▶ THE PROBLEM:
Every line containing "INCOME" should be identified and copied from the data below.

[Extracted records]
==============================
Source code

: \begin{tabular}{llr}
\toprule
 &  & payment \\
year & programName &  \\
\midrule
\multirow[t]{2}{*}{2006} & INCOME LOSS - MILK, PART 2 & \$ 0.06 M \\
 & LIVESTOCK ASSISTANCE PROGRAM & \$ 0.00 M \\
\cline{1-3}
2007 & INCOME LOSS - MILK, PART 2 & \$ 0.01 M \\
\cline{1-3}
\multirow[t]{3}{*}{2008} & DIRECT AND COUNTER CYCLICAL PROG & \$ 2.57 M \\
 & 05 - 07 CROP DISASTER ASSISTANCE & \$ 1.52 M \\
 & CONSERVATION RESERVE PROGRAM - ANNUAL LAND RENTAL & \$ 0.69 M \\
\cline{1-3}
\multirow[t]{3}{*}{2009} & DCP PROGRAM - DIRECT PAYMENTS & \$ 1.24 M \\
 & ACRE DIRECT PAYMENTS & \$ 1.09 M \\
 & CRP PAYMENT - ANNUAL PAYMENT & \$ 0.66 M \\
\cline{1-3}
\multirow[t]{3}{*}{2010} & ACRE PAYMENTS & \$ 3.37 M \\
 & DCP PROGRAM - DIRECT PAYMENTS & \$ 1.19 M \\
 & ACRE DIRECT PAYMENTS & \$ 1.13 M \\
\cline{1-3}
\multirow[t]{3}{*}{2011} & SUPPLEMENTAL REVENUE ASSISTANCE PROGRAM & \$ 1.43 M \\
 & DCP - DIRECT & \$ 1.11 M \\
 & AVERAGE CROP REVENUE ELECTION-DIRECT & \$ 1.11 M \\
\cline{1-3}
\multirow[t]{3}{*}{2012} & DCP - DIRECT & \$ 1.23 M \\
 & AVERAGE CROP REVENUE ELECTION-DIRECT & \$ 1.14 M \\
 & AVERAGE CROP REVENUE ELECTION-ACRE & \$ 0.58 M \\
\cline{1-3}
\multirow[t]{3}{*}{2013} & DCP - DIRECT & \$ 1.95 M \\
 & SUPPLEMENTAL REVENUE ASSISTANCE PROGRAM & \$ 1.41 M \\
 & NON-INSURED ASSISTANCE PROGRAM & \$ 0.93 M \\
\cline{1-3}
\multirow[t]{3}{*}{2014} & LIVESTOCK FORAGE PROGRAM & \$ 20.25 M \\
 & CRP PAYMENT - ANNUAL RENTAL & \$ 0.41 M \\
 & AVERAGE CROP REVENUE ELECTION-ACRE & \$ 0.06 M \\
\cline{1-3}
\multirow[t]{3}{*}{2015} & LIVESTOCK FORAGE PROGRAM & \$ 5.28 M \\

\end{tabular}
==============================
▶ RESULT BELOW:
\multirow[t]{2}{*}{2006} & INCOME LOSS - MILK, PART 2 & \$ 0.06 M \\
2007 & INCOME LOSS - MILK, PART 2 & \$ 0.01 M \\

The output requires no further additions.